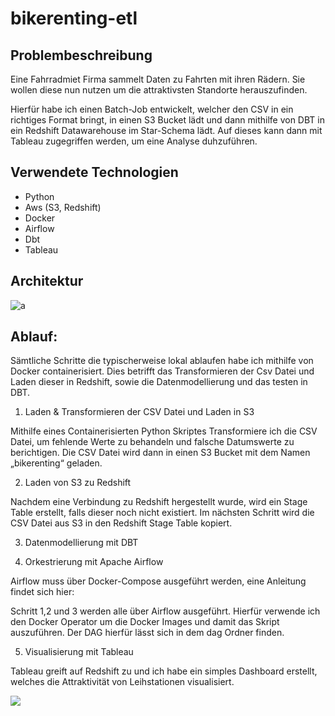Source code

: # bikerenting-etl

## Problembeschreibung

Eine Fahrradmiet Firma sammelt Daten zu Fahrten mit ihren Rädern. Sie wollen diese nun nutzen um die attraktivsten Standorte herauszufinden.

Hierfür habe ich einen Batch-Job entwickelt, welcher den CSV in ein richtiges Format bringt, in einen S3 Bucket lädt und dann mithilfe von DBT in ein Redshift Datawarehouse im Star-Schema lädt. Auf dieses kann dann mit Tableau zugegriffen werden, um eine Analyse duhzuführen.

## Verwendete Technologien

- Python 
- Aws (S3, Redshift) 
- Docker 
- Airflow 
- Dbt 
- Tableau 

## Architektur
![a](https://github.com/SurlaRoute14/bikerenting-etl/blob/main/bilder/ARCHITEKTUR-2.png)


## Ablauf: 

Sämtliche Schritte die typischerweise lokal ablaufen habe ich mithilfe von Docker containerisiert. Dies betrifft das Transformieren der Csv Datei und Laden dieser in Redshift, sowie die Datenmodellierung und das testen in DBT. 

1. Laden & Transformieren der CSV Datei und Laden in S3

Mithilfe eines Containerisierten Python Skriptes Transformiere ich die CSV Datei, um fehlende Werte zu behandeln und falsche Datumswerte                                   zu berichtigen. Die CSV Datei  wird dann in einen S3 Bucket mit dem Namen „bikerenting“ geladen. 

2. Laden von S3 zu Redshift 

Nachdem eine Verbindung zu Redshift hergestellt wurde, wird ein Stage Table erstellt, falls dieser noch nicht existiert. Im nächsten Schritt wird die CSV Datei aus S3 in den Redshift Stage Table kopiert. 

3. Datenmodellierung mit DBT 


4. Orkestrierung mit Apache Airflow 

Airflow muss über Docker-Compose ausgeführt werden, eine Anleitung findet sich hier: 

Schritt 1,2 und 3 werden alle über Airflow ausgeführt. Hierfür verwende ich den Docker Operator um die Docker Images und damit das Skript auszuführen.  Der DAG hierfür lässt sich in dem dag Ordner finden. 

5. Visualisierung mit Tableau 

Tableau greift auf Redshift zu und ich habe ein simples Dashboard erstellt, welches die Attraktivität von Leihstationen visualisiert. 

![](https://github.com/SurlaRoute14/bikerenting-etl/blob/main/bilder/dashboard.png)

......

§ YOUR OBJECTIVE: Would you copy every line of the entries that includes the word "über"?

§ EXERCISE SOLUTION:
Airflow muss über Docker-Compose ausgeführt werden, eine Anleitung findet sich hier: 
Schritt 1,2 und 3 werden alle über Airflow ausgeführt. Hierfür verwende ich den Docker Operator um die Docker Images und damit das Skript auszuführen.  Der DAG hierfür lässt sich in dem dag Ordner finden. 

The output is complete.